About this task
Return only what lies between the first line of the entries and the line containing "of time data.", both lines included.

####################

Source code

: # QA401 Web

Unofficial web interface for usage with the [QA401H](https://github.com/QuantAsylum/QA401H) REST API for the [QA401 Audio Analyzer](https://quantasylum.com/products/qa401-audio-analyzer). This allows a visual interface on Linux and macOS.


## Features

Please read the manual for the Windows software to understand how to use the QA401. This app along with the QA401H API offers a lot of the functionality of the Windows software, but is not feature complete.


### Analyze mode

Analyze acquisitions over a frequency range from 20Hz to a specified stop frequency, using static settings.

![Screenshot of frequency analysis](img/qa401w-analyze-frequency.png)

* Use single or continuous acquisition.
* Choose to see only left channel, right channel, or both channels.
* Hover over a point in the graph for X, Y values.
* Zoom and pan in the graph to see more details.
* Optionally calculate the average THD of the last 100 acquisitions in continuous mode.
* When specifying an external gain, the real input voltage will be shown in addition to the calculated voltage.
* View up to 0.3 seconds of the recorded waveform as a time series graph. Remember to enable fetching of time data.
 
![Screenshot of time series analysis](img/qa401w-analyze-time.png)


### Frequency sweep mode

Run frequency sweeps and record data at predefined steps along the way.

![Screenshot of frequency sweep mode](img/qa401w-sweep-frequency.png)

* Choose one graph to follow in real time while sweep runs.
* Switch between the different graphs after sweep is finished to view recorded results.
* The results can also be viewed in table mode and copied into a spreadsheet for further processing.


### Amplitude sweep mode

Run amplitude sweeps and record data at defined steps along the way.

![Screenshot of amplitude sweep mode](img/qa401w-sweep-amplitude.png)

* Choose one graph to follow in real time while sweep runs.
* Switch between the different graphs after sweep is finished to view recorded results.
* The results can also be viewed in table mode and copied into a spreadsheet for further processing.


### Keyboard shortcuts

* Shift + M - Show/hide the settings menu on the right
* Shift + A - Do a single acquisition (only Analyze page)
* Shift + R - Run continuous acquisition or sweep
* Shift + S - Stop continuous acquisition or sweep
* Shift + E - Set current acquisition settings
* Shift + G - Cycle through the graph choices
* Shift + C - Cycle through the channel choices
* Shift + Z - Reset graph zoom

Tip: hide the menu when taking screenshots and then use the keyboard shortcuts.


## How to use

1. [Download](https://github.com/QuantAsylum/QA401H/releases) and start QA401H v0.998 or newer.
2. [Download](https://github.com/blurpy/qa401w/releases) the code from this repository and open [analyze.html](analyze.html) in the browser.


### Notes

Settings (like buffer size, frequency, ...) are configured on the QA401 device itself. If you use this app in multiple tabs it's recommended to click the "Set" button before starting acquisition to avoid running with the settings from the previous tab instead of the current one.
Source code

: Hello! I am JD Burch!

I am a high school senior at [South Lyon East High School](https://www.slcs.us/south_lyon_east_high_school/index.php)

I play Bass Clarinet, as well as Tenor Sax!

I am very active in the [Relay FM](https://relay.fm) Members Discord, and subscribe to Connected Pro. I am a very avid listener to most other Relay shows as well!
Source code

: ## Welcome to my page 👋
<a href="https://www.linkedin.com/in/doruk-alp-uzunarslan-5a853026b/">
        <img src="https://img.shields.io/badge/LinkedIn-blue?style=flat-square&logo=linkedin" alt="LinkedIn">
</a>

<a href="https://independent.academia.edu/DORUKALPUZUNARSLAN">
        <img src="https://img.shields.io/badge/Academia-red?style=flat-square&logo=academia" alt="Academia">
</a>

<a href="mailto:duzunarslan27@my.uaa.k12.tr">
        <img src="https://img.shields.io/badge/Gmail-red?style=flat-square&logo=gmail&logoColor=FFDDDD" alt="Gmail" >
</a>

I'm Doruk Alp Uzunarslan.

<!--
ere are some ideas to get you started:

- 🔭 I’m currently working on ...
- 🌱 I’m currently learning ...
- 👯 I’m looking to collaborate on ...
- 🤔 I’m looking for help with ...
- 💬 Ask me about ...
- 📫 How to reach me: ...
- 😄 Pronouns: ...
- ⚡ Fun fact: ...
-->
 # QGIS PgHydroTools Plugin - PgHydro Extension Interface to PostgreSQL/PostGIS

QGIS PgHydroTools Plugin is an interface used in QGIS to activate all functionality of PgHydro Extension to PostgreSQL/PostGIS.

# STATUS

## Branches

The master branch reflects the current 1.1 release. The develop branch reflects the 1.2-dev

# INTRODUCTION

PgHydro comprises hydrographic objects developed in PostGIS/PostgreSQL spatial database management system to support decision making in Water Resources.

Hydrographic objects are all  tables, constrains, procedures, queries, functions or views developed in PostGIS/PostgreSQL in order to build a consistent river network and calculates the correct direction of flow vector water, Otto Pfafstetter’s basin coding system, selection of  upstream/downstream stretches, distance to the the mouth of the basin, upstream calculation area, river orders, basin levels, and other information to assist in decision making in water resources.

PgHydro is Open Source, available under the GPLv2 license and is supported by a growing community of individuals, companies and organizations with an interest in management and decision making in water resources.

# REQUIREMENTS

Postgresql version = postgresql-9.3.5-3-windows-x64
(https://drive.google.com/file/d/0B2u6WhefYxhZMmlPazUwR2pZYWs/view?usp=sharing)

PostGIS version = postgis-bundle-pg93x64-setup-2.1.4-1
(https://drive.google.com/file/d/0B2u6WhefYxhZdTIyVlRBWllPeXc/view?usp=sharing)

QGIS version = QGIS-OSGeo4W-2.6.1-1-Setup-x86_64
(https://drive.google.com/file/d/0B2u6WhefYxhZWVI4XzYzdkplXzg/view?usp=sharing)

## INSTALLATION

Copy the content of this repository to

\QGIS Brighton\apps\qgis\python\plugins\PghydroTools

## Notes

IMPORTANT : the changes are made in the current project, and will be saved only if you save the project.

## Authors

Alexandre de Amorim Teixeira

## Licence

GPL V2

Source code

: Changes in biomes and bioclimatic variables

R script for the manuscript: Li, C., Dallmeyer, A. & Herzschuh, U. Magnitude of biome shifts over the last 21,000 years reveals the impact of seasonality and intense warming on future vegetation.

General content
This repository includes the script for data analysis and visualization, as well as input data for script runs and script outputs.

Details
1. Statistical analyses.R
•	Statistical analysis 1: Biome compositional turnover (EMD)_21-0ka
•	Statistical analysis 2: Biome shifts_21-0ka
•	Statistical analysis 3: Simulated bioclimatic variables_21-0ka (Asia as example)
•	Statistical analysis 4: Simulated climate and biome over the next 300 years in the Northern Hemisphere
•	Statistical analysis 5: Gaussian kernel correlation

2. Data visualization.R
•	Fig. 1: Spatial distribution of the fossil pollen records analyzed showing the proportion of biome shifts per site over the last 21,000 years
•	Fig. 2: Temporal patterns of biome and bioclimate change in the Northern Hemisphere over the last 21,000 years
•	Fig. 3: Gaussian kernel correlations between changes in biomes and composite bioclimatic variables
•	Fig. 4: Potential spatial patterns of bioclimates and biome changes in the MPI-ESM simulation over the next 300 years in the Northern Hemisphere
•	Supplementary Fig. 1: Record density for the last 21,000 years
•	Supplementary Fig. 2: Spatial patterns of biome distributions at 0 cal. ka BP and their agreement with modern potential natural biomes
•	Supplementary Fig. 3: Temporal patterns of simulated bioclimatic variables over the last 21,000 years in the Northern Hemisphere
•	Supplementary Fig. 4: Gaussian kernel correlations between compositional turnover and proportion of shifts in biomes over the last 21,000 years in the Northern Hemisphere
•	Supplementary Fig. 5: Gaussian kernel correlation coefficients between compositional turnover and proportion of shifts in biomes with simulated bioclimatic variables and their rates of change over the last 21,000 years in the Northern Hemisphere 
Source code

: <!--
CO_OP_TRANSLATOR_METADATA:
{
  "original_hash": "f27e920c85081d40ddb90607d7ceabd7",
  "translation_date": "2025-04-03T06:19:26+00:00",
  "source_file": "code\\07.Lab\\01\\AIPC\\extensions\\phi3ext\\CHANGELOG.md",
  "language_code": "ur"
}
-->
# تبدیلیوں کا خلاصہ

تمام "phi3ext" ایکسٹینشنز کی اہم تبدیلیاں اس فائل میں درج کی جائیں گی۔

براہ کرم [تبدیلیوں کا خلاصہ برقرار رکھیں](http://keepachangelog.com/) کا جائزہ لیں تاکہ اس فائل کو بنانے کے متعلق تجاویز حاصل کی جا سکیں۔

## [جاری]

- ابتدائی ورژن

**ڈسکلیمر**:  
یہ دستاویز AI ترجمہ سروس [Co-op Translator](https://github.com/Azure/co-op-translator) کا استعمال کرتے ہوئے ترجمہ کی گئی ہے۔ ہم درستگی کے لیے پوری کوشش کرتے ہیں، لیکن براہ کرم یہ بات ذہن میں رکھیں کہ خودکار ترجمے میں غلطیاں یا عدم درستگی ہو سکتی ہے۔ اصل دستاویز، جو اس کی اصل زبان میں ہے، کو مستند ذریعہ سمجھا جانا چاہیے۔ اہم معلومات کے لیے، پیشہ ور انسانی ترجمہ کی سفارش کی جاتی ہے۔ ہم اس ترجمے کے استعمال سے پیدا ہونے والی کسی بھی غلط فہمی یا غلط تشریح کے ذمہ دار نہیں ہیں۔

####################

Completed exercise
Source code

: # QA401 Web

Unofficial web interface for usage with the [QA401H](https://github.com/QuantAsylum/QA401H) REST API for the [QA401 Audio Analyzer](https://quantasylum.com/products/qa401-audio-analyzer). This allows a visual interface on Linux and macOS.


## Features

Please read the manual for the Windows software to understand how to use the QA401. This app along with the QA401H API offers a lot of the functionality of the Windows software, but is not feature complete.


### Analyze mode

Analyze acquisitions over a frequency range from 20Hz to a specified stop frequency, using static settings.

![Screenshot of frequency analysis](img/qa401w-analyze-frequency.png)

* Use single or continuous acquisition.
* Choose to see only left channel, right channel, or both channels.
* Hover over a point in the graph for X, Y values.
* Zoom and pan in the graph to see more details.
* Optionally calculate the average THD of the last 100 acquisitions in continuous mode.
* When specifying an external gain, the real input voltage will be shown in addition to the calculated voltage.
* View up to 0.3 seconds of the recorded waveform as a time series graph. Remember to enable fetching of time data.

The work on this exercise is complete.